En français, c’est une toute autre histoire, parce que chez nous l’expression de “communauté” a été largement diabolisée. D’une part, la Révolution Française a bâti notre République sur la négation de la société civile et de ses pouvoirs. Et d’autre part, l’hégémonie culturelle de l’extrême droite s’est servie de ce républicanisme pour rejeter l’idée que les citoyens puissent se réclamer d’identités multiples. C’est comme ça que, dans le débat public, on a peu à peu glissé de la “communauté des citoyens” vers “le communautarisme qui menace la République”. Comme si, dès l’instant où des citoyens cherchaient à se rassembler, il s’agissait forcément d’une question d’identité, en vue de s’opposer plutôt que de rassembler. 

C’est pour cela que chez nous la traduction de “community organizing” par “organisation communautaire” (comme peuvent le faire les québécois), n’a pas forcément de sens, parce qu’on utilise un vocabulaire qu’on ne maitrise pas tout à fait. Du coup je préfère plutôt parler d’organisation collective, qui est une expression que les syndicats utilisent encore aujourd’hui pour désigner un effort de structuration et de montée en puissance des travailleurs.

Alors que serait un processus d’organisation collective ?

Cela peut être tout et n‘importe quoi. S’organiser au sein d’un lieu de travail, au sein d’un quartier, entre femmes, entre personnes qui subissent des discriminations parce qu’elles sont exilées. 

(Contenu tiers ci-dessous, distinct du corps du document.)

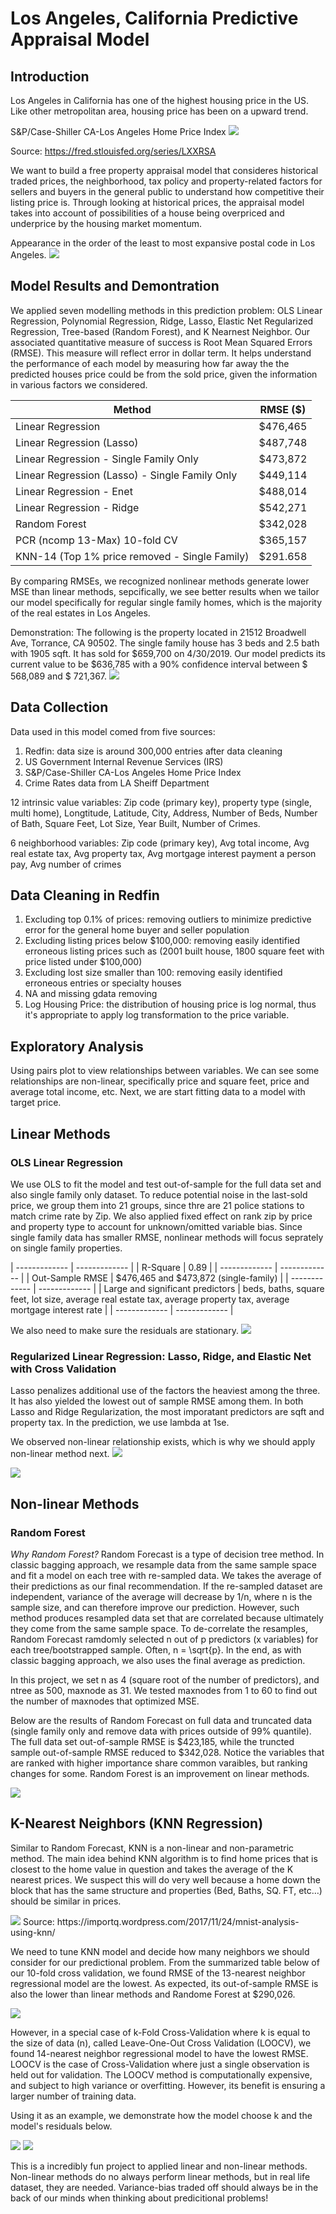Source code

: # Los Angeles, California Predictive Appraisal Model

## Introduction


Los Angeles in California has one of the highest housing price in the US. Like other metropolitan area, housing price has been on a upward trend.


S&P/Case-Shiller CA-Los Angeles Home Price Index
<img width=“964” src="https://github.com/MINAYUAN/CaliforniaHousing/blob/main/CS%20Housing%20Index.png">

Source: https://fred.stlouisfed.org/series/LXXRSA

We want to build a free property appraisal model that consideres historical traded prices, the neighborhood, tax policy and property-related factors for sellers and buyers in the general public to understand how competitive their listing price is. Through looking at historical prices, the appraisal model takes into account of possibilities of a house being overpriced and underprice by the housing market momentum. 

Appearance in the order of the least to most expansive postal code in Los Angeles.
<img width=“964” src="https://github.com/MINAYUAN/CaliforniaHousing/blob/main/ZipByTypePrice.gif">

## Model Results and Demontration
We applied seven modelling methods in this prediction problem: OLS Linear Regression, Polynomial Regression, Ridge, Lasso, Elastic Net Regularized Regression, Tree-based (Random Forest), and K Nearnest Neighbor. Our associated quantitative measure of success is Root Mean Squared Errors (RMSE). This measure will reflect error in dollar term. It helps understand the performance of each model by measuring how far away the the predicted houses price could be from the sold price, given the information in various factors we considered. 

| Method | RMSE ($) |
| ------------- | ------------- |
| Linear Regression   | $476,465  |
| Linear Regression (Lasso)  | $487,748  |
| Linear Regression - Single Family Only  | $473,872  |
| Linear Regression (Lasso) - Single Family Only  | $449,114  |
| Linear Regression - Enet  | $488,014  |
| Linear Regression - Ridge  | $542,271  |
| Random Forest   | $342,028  |
| PCR (ncomp 13-Max) 10-fold CV  | $365,157  |
| KNN-14 (Top 1% price removed - Single Family)  | $291.658  |

By comparing RMSEs, we recognized nonlinear methods generate lower MSE than linear methods, sepcifically, we see better results when we tailor our model specifically for regular single family homes, which is the majority of the real estates in Los Angeles.
 

Demonstration:
The following is the property located in 21512 Broadwell Ave, Torrance, CA 90502. The single family house has 3 beds and 2.5 bath with 1905 sqft. It has sold for $659,700 on 4/30/2019. Our model predicts its current value to be $636,785 with a 90% confidence interval between $ 568,089 and $ 721,367.
<img width=“964” src="https://github.com/MINAYUAN/CaliforniaHousing/blob/main/demohouse.png">



## Data Collection
Data used in this model comed from five sources:
1. Redfin: data size is around 300,000 entries after data cleaning
2. US Government Internal Revenue Services (IRS)
3. S&P/Case-Shiller CA-Los Angeles Home Price Index
4. Crime Rates data from LA Sheiff Department

12 intrinsic value variables: Zip code (primary key), property type (single, multi home), Longtitude, Latitude, City, Address, Number of Beds, Number of Bath, Square Feet, Lot Size, Year Built, Number of Crimes.

6 neighborhood variables: Zip code (primary key), Avg total income, Avg real estate tax, Avg property tax, Avg mortgage interest payment a person pay, Avg number of crimes


## Data Cleaning in Redfin
1. Excluding top 0.1% of prices: removing outliers to minimize predictive error for the general home buyer and seller population
2. Excluding listing prices below $100,000: removing easily identified erroneous listing prices such as (2001 built house, 1800 square feet with price listed under $100,000)
3. Excluding lost size smaller than 100: removing easily identified erroneous entries or specialty houses
4. NA and missing gdata removing 
5. Log Housing Price: the distribution of housing price is log normal, thus it's appropriate to apply log transformation to the price variable. 


## Exploratory Analysis
Using pairs plot to view relationships between variables. We can see some relationships are non-linear, specifically price and square feet, price and average total income, etc. Next, we are start fitting data to a model with target price.  

## Linear Methods
### OLS Linear Regression
We use OLS to fit the model and test out-of-sample for the full data set and also single family only dataset. To reduce potential noise in the last-sold price, we group them into 21 groups, since thre are 21 police stations to match crime rate by Zip. We also applied fixed effect on rank zip by price and property type to account for unknown/omitted variable bias. Since single family data has smaller RMSE, nonlinear methods will focus seprately on single family properties.

| ------------- | ------------- |
| R-Square   | 0.89  |
| ------------- | ------------- |
| Out-Sample RMSE  | $476,465 and $473,872 (single-family)   |
| ------------- | ------------- |
| Large and significant predictors  | beds, baths, square feet, lot size, average real estate tax, average property tax, average mortgage interest rate  |
| ------------- | ------------- |


We also need to make sure the residuals are stationary.
<img width=“964” src="https://github.com/MINAYUAN/CaliforniaHousing/blob/main/lineareps.png">


### Regularized Linear Regression: Lasso, Ridge, and Elastic Net with Cross Validation
Lasso penalizes additional use of the factors the heaviest among the three. It has also yielded the lowest out of sample RMSE among them. In both Lasso and Ridge Regularization, the most imporatant predictors are sqft and property tax. In the prediction, we use lambda at 1se.

We observed non-linear relationship exists, which is why we should apply non-linear method next.
<img width=“964” src="https://github.com/MINAYUAN/CaliforniaHousing/blob/main/NonlinearRelationship.png">

<img width=“964” src="https://github.com/MINAYUAN/CaliforniaHousing/blob/main/linearreg.png">



## Non-linear Methods
### Random Forest
*Why Random Forest?*
Random Forecast is a type of decision tree method. In classic bagging approach, we resample data from the same sample space and fit a model on each tree with re-sampled data. We takes the average of their predictions as our final recommendation. If the re-sampled dataset are independent, variance of the average will decrease by 1/n, where n is the sample size, and can therefore improve our prediction. However, such method produces resampled data set that are correlated because ultimately they come from the same sample space. To de-correlate the resamples, Random Forecast ramdomly selected n out of p predictors (x variables) for each tree/bootstrapped sample. Often, n = \sqrt{p}. In the end, as with classic bagging approach, we also uses the final average as prediction. 

In this project, we set n as 4 (square root of the number of predictors), and ntree as 500, maxnode as 31. We tested maxnodes from 1 to 60 to find out the number of maxnodes that optimized MSE. 


Below are the results of Random Forecast on full data and truncated data (single family only and remove data with prices outside of 99% quantile). The full data set out-of-sample RMSE is $423,185, while the truncted sample out-of-sample RMSE reduced to $342,028. Notice the variables that are ranked with higher importance share common varaibles, but ranking changes for some. Random Forest is an improvement on linear methods.

<img width=“964” src="https://github.com/MINAYUAN/CaliforniaHousing/blob/main/rfimportance.png">


## K-Nearest Neighbors (KNN Regression)
Similar to Random Forecast, KNN is a non-linear and non-parametric method. The main idea behind KNN algorithm is to find home prices that is closest to the home value in question and takes the average of the K nearest prices. We suspect this will do very well because a home down the block that has the same structure and properties (Bed, Baths, SQ. FT, etc…) should be similar in prices. 

<img width=“964” src="https://github.com/MINAYUAN/CaliforniaHousing/blob/main/knn_mov30.gif?raw=true">
Source: https://importq.wordpress.com/2017/11/24/mnist-analysis-using-knn/


We need to tune KNN model and decide how many neighbors we should consider for our predictional problem. From the summarized table below of our 10-fold cross validation, we found  RMSE of the 13-nearest neighbor regressional model are the lowest. As expected, its out-of-sample RMSE is also the lower than linear methods and Randome Forest at $290,026. 

<img width=“964” src="https://github.com/MINAYUAN/CaliforniaHousing/blob/main/knn10fold.png">

However, in  a special case of k-Fold Cross-Validation where k is equal to the size of data (n), called Leave-One-Out Cross Validation (LOOCV), we found 14-nearest neighbor regressional model to have the lowest RMSE. LOOCV is the case of Cross-Validation where just a single observation is held out for validation. The LOOCV method is computationally expensive, and subject to high variance or overfitting. However, its benefit is ensuring a larger number of training data. 

Using it as an example, we demonstrate how the model choose k and the model's residuals below. 

<img width=“964” src="https://github.com/MINAYUAN/CaliforniaHousing/blob/main/knnrmse.png">


<img width=“964” src="https://github.com/MINAYUAN/CaliforniaHousing/blob/main/knneps.png">


This is a incredibly fun project to applied linear and non-linear methods. Non-linear methods do no always perform linear methods, but in real life dataset, they are needed. Variance-bias traded off should always be in the back of our minds when thinking about predicitional problems!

Il n’y a pas tellement de procédure type, pas de technique type de l’organisation collective. Par contre, si l’on revient à la définition de ce qu’est l’organisation collective, on voit qu’il s’agit avant tout d’un travail de structuration des citoyens mobilisés afin de monter en puissance et de gagner des combats ensemble. Quel que soit l’objet de la lutte et le lieu où l’on s’organise, l’objectif numéro un c’est de développer son pouvoir collectif.

Quand on va s’organiser, ce sera avant tout pour resserrer les liens de solidarité, pour grandir en tant que groupe et avoir suffisamment de poids pour être capable d’être à la table des négociations avec les décideurs pour faire avancer certains sujets. 

Quelles sont les actions marquantes que vous avez menées en Grande Bretagne ? 

Il y a 2 actions dont je suis assez fier. 

La première a eu lieu quand je suis arrivé dans la région de l’Essex, dans la ville de Colchester. Ma première mission pour Citizens UK était d’aider à la structuration d’une coalition locale pour l’accueil d’exilés syriens. On a pu accueillir 200 personnes tout en donnant l’exemple à d’autres collectifs localement. L’effort d’organisation collective a donc eu un effet très concret sur le terrain, mais il a aussi permis de bouger les choses au niveau national. En effet, notre député local, qui était conservateur, a pris conscience de ce qui se passait et a pu influencer d’autres élus de la majorité. Ce qui a mené à la signature de l’amendement Dubs, permettant à des centaines de mineurs isolés de Calais d’être accueillis de façon légale en Angleterre.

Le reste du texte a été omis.